CELESTINI, Ascanio

 

« La crise, c’est quand le vieux se meurt et que le nouveau ne peut pas naître. »

Antonio Gramsci

S’il me fallait déterminer l’impact d’Ascanio Celestini dans l’histoire littéraire et théâtrale italienne comme dans la prise en charge, aux yeux d’une génération entière, du rôle désormais presque oublié en France de l’intellectuel, en tant qu’il sert à éclairer sur le monde et constitue, le cas échéant, une voix avec laquelle le pouvoir doit bel et bien compter, je m’en tiendrais à deux noms: Pasolini pour le dynamitage des genres, Dario Fo pour la pureté de la subversion. La force de son oralité, pour le reste, lui appartient en propre, même s’il a pu inspirer, avec bonheur souvent, d’autres auteurs talentueux. Il n’a pas, il est vrai, été formé à la dramaturgie ou à l’écriture scénique. Dans une Italie où la culture est en passe de devenir l’unique ferment fédérateur contre un gouvernement ultra-libéral, xénophobe et volontiers révisionniste, Ascanio Celestini ne peut pas être le pion d’une administration puissante, qui a conduit, en France, à la domestication presque totale de la création artistique1. Aussi ne s’étonnera-t-on pas qu’il descende dans la rue, non pour défendre parmi d’autres porte-paroles privilégiés les intérêts du reste réellement menacés d’une corporation parmi d’autres, mais pour soutenir le combat des précaires, tous secteurs confondus. À défaut de relais institutionnels, il est un des rares à démontrer aujourd’hui combien ils forment, en lieu et place d’une classe ouvrière en voie de mythification, le noyau même, abandonné et marginalisé, d’un vaste prolétariat.
L’Italie est un pays où le pouvoir en place, qui détient comme on le sait la plupart des moyens d’information publiques et privés, et qui tend à démanteler les premiers pour conserver sa puissance en cas de désaveu électoral, s’évertue à créer une identification commode entre totalitarisme et communisme, et de là évidemment avec l’hydre stalinienne. Quiconque aujourd’hui tend à défendre un projet social est aussitôt stigmatisé par un gouvernement qui recourt volontiers à la calomnie et à une vision pour le moins réductrice de l’histoire. Dans un tel contexte, le début de cette chanson d’Ascanio Celestini a les allures d’une nouvelle table rase:
« Moi je suis communiste… parce que les communistes, ils sont comme les martiens… certains disent que les martiens sont une intelligence supérieure, comme les communistes. D’autres disent au contraire que les martiens sont des criminels, des assassins qui détruiront le monde, comme les communistes.
Mais tout le monde sait que les martiens n’existent pas, que les martiens sont une invention littéraire, une merveilleuse histoire de science-fiction… comme le communisme. »

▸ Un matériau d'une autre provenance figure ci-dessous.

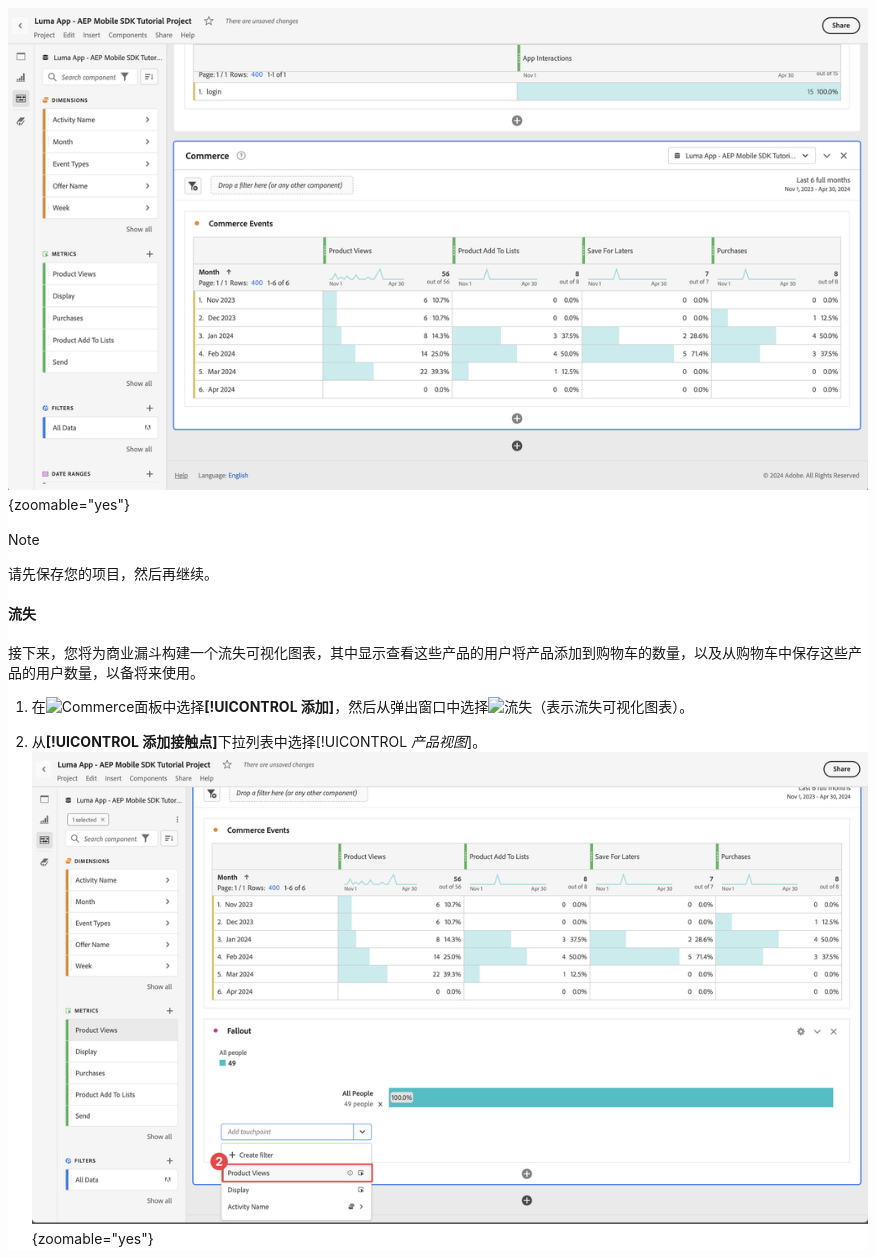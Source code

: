 ![CJA项目16](assets/cja-projects-16.png){zoomable="yes"}

>[!NOTE]
>
>请先保存您的项目，然后再继续。

#### 流失

接下来，您将为商业漏斗构建一个流失可视化图表，其中显示查看这些产品的用户将产品添加到购物车的数量，以及从购物车中保存这些产品的用户数量，以备将来使用。

1. 在![Commerce](https://spectrum.adobe.com/static/icons/workflow_18/Smock_AddCircle_18_N.svg)面板中选择&#x200B;**[!UICONTROL 添加]**，然后从弹出窗口中选择![流失](https://spectrum.adobe.com/static/icons/workflow_18/Smock_ConversionFunnel_18_N.svg)（表示流失可视化图表）。

1. 从&#x200B;**[!UICONTROL 添加接触点]**&#x200B;下拉列表中选择&#x200B;[!UICONTROL *产品视图*]。
   ![CJA项目18](assets/cja-projects-18.png){zoomable="yes"}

Se placer sur le terrain politique, on le sait, c’est poser la question du pouvoir. Cette question aujourd’hui ne prend plus les formes d’une véritable alternative démocratique chez le principal parti d’opposition italien, quand l’un de ses leaders récents affirmait il y a peu ne plus être de gauche, mais seulement réformiste. Elle n’est que partiellement relayée par les syndicats, qui peinent à organiser des travailleurs que les contrats à durée déterminée réduisent le plus souvent au silence, sous peine de se voir congédier. Dans une telle situation, la parole, l’échange et l’auto-organisation sont devenus les outils sans doute incomplets, mais pour le moins nécessaires, d’une résistance désespérée aux dérives inquiétantes de ces dernières années2. L’œuvre d’Ascanio Celestini s’inscrit en fait, depuis près de dix ans, sur les principaux terrains de la lutte politique, qu’il occupe avec une extraordinaire acuité, et une parfaite maîtrise de son outil littéraire. Dans le paysage critique de la péninsule aujourd’hui, il aura retrouvé l’un des rôles dévolus à l’intellectuel: se changer, quoi qu’il puisse en coûter, en accoucheur d’un nouveau monde.

Olivier Favier, « Ascanio Celestini ou le politique », in Frictions n°15.